### TRY IT
Write out again, exactly, the lines below starting at the one with "geom_errorbar(ymax = FGP$upper, ymin" and ending at the one with "[22]. [*Impact of".

### SOURCE DATA
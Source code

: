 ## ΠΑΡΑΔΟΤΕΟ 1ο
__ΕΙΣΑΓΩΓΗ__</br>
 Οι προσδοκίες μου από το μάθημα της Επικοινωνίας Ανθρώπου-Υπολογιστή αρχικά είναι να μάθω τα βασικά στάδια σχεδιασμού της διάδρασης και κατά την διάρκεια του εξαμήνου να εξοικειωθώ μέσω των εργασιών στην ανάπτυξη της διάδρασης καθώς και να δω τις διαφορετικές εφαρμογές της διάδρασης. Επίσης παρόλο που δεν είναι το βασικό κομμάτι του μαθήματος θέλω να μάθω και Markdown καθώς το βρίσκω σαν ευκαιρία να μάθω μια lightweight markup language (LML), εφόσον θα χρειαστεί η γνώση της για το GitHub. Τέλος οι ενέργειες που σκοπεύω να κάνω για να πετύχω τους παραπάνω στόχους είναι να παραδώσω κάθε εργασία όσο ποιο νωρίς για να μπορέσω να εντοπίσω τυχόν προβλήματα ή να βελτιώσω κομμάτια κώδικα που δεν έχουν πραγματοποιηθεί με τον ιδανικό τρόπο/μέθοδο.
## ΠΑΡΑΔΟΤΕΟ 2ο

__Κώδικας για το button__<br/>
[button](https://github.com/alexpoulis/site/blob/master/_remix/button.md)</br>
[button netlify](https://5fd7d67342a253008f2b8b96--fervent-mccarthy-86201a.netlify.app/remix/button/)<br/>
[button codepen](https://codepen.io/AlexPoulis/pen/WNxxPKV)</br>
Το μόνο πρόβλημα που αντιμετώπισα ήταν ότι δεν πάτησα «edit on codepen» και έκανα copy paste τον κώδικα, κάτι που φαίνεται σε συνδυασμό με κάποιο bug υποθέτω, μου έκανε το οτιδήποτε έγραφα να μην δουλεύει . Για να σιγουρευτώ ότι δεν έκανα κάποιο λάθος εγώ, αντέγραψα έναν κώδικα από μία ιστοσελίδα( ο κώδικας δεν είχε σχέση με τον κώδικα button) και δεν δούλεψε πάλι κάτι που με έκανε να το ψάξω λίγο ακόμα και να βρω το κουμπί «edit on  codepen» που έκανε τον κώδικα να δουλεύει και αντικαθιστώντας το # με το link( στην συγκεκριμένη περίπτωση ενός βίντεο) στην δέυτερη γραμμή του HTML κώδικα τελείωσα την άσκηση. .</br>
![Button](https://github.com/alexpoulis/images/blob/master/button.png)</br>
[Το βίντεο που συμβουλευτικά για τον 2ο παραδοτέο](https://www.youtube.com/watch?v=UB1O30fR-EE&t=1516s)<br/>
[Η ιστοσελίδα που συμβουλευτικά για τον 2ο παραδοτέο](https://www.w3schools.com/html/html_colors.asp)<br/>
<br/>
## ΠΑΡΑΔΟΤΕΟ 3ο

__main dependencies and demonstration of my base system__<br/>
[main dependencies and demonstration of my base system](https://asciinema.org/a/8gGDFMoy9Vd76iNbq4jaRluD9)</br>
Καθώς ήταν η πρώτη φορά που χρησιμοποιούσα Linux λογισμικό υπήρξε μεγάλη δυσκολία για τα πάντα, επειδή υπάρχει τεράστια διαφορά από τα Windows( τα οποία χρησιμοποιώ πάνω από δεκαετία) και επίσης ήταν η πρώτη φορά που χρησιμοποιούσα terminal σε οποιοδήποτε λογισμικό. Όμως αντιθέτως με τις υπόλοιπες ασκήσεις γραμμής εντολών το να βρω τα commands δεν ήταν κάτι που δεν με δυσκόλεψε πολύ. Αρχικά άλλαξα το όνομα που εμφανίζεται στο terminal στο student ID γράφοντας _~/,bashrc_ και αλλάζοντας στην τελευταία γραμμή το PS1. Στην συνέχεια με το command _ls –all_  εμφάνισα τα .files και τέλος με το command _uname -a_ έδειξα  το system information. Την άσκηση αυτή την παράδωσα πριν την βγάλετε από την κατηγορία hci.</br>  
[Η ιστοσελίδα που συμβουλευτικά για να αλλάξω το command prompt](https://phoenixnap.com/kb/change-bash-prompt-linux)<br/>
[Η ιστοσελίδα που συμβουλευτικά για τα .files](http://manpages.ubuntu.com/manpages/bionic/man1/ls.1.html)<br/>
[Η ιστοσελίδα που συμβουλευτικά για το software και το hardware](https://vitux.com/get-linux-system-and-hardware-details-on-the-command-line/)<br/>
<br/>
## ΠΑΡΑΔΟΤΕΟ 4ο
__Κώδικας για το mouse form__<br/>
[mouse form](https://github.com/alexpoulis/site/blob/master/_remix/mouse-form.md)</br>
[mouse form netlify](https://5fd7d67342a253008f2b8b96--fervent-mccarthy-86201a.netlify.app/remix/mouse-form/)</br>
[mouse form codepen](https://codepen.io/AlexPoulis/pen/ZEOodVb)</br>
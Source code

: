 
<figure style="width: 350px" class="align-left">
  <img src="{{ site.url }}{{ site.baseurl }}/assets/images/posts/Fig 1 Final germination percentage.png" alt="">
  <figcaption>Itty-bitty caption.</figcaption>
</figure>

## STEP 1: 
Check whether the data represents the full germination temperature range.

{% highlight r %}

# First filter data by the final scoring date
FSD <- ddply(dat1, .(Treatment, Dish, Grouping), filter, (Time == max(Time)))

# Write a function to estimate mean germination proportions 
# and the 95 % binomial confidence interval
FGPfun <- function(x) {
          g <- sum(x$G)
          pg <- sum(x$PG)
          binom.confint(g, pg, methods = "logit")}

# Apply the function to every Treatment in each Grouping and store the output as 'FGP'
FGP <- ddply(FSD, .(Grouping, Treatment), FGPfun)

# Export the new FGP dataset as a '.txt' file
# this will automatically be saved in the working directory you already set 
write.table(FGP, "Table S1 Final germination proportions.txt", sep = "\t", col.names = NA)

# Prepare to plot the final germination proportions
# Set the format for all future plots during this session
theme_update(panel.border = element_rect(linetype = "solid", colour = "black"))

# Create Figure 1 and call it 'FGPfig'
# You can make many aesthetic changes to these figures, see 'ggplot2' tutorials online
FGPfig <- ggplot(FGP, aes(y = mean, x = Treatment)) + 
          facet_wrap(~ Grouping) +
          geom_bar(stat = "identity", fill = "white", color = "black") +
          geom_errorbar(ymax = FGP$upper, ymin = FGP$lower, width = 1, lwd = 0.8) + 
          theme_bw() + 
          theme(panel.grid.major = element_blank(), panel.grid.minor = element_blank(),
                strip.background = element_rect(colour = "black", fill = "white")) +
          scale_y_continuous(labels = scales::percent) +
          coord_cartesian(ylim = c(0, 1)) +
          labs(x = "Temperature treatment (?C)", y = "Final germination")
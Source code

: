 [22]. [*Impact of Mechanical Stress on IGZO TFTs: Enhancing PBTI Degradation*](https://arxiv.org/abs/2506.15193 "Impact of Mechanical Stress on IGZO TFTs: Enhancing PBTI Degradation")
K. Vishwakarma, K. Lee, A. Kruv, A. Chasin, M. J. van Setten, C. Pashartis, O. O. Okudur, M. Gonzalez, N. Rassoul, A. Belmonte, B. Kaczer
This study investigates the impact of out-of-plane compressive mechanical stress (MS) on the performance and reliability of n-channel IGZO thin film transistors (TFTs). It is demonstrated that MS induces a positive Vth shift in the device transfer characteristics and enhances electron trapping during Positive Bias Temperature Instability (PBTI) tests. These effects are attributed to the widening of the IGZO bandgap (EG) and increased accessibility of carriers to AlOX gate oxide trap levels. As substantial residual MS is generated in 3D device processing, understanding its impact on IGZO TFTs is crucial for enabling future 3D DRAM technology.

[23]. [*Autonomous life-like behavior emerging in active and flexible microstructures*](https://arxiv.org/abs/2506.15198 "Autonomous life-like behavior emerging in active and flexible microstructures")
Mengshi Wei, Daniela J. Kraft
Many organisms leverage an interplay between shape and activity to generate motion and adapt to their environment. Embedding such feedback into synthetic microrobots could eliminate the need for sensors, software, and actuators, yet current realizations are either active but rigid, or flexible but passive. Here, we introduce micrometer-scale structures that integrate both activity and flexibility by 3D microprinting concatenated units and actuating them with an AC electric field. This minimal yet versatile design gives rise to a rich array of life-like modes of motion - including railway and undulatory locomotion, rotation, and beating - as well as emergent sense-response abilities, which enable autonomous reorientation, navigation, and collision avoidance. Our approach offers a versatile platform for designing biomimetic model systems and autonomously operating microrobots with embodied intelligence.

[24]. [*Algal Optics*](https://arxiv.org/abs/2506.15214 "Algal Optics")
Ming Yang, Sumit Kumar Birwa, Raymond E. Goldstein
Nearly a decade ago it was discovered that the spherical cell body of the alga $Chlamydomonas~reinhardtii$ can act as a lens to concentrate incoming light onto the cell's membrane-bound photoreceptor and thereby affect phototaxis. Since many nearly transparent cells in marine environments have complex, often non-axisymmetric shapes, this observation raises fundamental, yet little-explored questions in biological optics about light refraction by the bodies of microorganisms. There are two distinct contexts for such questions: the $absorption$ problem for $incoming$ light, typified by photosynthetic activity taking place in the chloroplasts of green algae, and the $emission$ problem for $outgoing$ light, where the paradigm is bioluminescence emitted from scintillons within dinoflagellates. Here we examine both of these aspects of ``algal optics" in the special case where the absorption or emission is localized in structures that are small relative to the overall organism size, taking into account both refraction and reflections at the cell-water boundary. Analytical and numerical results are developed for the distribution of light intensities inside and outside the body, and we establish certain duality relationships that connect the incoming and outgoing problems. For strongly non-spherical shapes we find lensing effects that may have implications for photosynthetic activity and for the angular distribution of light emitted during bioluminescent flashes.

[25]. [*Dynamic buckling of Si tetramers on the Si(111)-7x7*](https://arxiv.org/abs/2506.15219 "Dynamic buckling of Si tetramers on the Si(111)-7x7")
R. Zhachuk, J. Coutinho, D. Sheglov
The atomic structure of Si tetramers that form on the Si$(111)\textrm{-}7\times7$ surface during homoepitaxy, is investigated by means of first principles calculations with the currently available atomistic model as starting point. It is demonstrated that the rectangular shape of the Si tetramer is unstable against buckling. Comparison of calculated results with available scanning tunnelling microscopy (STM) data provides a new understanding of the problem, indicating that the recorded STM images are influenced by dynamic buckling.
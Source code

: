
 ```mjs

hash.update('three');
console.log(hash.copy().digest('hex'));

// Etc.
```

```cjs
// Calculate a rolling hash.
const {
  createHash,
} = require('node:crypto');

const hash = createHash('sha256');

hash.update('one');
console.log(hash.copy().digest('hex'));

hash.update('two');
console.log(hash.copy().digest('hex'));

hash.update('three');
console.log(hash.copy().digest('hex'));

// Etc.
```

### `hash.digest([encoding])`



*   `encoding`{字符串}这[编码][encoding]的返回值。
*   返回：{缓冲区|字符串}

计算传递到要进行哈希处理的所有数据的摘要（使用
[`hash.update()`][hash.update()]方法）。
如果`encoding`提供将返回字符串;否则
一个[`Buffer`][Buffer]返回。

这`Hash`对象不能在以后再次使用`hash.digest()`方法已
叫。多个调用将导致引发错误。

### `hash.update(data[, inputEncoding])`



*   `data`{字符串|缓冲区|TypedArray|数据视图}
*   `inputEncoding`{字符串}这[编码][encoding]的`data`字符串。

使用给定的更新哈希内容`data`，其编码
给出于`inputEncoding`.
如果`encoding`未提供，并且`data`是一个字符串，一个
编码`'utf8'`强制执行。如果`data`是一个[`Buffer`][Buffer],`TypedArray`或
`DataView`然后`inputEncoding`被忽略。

### RESPONSE TO THIS EXERCISE
          geom_errorbar(ymax = FGP$upper, ymin = FGP$lower, width = 1, lwd = 0.8) + 
          theme_bw() + 
          theme(panel.grid.major = element_blank(), panel.grid.minor = element_blank(),
                strip.background = element_rect(colour = "black", fill = "white")) +
          scale_y_continuous(labels = scales::percent) +
          coord_cartesian(ylim = c(0, 1)) +
          labs(x = "Temperature treatment (?C)", y = "Final germination")
Source code

: [22]. [*Impact of Mechanical Stress on IGZO TFTs: Enhancing PBTI Degradation*](https://arxiv.org/abs/2506.15193 "Impact of Mechanical Stress on IGZO TFTs: Enhancing PBTI Degradation")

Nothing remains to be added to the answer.